United States Beethoven and Shostakovich: Cleveland Orchestra, Franz Welser-Möst (conductor) Severance Hall, Cleveland, 24.10.2013 (MSJ)
Beethoven: Symphony No. 3 in E-flat major, Op. 55, “Eroica”
Shostakovich: Symphony No. 6 in B minor
The Cleveland Orchestra kicked off an intriguing mini-festival Thursday evening with two strongly political symphonies—one overt, one covert. Interestingly, the more ambiguous statements of Shostakovich drew far more passion from the conductor than the directness of Beethoven. The comparison/contrast of the two composers remains, however, a superb idea—as is the mini-festival with three different programs in as many days. It will be fascinating to see how the concept plays out over the weekend.
Welser-Möst preceded the concert with a live interview with the orchestra’s director of artistic planning, Mark Williams, conducted in Reinberger Chamber Hall, a small but lovely recital space in the Severance Hall basement. While plunging into the seriousness of the festival theme—describing Shostakovich’s music as coming as if from behind prison bars—Welser-Möst was also charming and irreverent, attributing the German Beethoven’s sense of humor to years of living in Vienna, and describing the last two movements of the Shostakovich Sixth as the composer “giving the middle finger” to the communist authorities who ruled Russia at the time.

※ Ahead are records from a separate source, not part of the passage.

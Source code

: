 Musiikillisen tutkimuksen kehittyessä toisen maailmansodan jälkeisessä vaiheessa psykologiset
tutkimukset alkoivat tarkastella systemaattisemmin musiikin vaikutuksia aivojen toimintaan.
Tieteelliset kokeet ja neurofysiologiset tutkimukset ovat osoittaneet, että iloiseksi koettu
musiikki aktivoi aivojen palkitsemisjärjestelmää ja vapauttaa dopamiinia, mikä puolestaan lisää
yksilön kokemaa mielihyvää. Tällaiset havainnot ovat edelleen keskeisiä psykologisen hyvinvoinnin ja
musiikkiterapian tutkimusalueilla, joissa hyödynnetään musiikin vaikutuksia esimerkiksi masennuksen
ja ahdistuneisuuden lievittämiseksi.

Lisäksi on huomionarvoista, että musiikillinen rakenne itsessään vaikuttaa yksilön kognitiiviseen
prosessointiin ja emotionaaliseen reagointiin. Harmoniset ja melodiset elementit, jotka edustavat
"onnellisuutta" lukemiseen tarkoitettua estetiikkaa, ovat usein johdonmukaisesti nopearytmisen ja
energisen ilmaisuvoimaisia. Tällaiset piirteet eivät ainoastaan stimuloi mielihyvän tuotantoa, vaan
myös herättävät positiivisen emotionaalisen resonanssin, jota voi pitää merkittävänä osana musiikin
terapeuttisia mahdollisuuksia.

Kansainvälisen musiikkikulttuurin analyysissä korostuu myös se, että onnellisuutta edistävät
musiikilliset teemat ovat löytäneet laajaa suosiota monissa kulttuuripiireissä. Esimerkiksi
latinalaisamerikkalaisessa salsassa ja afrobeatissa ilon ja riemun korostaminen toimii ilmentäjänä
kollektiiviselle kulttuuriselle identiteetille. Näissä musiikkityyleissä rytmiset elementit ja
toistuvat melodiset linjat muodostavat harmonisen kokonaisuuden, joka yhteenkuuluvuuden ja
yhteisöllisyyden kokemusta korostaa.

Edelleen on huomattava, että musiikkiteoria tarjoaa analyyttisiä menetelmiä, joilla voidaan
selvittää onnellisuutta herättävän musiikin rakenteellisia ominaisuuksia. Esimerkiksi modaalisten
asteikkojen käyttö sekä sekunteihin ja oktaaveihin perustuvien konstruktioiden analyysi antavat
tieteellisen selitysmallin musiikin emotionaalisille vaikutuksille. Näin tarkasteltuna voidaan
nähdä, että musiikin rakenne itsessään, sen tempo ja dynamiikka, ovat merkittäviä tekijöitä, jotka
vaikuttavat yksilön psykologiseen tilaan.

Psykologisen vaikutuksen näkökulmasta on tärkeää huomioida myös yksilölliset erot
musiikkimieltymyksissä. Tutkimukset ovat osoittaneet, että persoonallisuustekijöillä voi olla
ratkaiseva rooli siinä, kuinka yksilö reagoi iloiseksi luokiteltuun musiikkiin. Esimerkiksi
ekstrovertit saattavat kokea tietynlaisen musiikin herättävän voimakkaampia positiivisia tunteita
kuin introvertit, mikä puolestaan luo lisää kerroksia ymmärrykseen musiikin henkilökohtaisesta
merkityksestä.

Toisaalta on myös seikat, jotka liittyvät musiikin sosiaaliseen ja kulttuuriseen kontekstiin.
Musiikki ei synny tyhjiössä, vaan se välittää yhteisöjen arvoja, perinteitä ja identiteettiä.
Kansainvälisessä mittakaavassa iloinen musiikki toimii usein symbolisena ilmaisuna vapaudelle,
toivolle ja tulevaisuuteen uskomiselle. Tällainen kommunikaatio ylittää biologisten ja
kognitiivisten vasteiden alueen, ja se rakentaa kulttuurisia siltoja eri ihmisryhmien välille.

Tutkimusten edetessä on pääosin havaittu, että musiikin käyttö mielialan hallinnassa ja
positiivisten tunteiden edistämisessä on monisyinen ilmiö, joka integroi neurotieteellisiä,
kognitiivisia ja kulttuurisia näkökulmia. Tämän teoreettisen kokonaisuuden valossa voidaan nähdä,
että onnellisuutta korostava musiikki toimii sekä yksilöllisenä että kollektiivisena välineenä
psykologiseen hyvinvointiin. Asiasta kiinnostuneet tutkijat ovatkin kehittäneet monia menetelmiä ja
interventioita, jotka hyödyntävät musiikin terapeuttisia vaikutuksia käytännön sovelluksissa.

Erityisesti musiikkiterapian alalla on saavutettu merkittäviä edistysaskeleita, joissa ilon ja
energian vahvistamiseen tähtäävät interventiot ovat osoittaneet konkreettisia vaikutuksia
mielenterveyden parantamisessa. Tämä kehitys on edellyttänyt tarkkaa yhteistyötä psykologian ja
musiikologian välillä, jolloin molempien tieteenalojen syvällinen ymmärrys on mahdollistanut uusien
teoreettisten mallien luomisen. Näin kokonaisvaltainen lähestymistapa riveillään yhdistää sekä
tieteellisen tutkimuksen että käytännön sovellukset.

In the second half of the concert, the Shostakovich delivered all of that attitude and then some. Clearly schooled (as Welser-Möst himself acknowledged in the interview) in Evgeny Mravinsky’s tense and ferocious approach to the composer, the performance was shattering. The symphony may only be a half-hour long, but it felt epic. At its core, the vast opening slow movement teetered on the brink of darkness, long-held trills and despondent melodic fragments played with an intensity that was chilling. The following fast and delirious movements were driven to the brink, players almost coming out of their chairs in the final mad, sarcastic dash to the end. Simply put, it was masterful, both in playing and conducting, and one of the best performances I have ever heard in Severance Hall.
I just wish that some of the attitude had been permitted in the first half, a rather over-groomed and under-characterized Beethoven Eroica. Welser-Möst’s Beethoven is always very sleek and buttoned-down, seemingly his own esthetic take on the traditionally laid-back Viennese approach to this composer. It is as if the conductor has taken that reined-in, rounded-off approach, and then sped it up to reflect modern theories about the speeds of Beethoven’s symphonies. Sometimes, as in his recording of the Ninth, the tweaking of small details and large-scale gloss can build up a stirring momentum. Here, it did not. Welser-Möst seemed to be working hard on the podium, shaking his hands dramatically at times, yet all but one of the music’s punches were pulled: He let the peak of the funeral march build up to a full head of steam, briefly enlivening a distracted performance. That makes some sense dramatically, but suppressing the scale of the work’s other mountains turned them into molehills. The last movement also seemed to come to life more than the earlier ones had, perhaps because it was the one place where, instead of being overtly literal to the score, Welser-Möst actually violated it, launching into the finale without pause. Whatever the case, it was a welcome rush of adrenaline. For too much of the performance, this Eroica sounded more like the conductor’s description of the Shostakovich as “music imprisoned behind bars.” Here, it was imprisoned behind overly regular, literal bar lines—not at all like the fiercely expressive and seething Shostakovich that came later.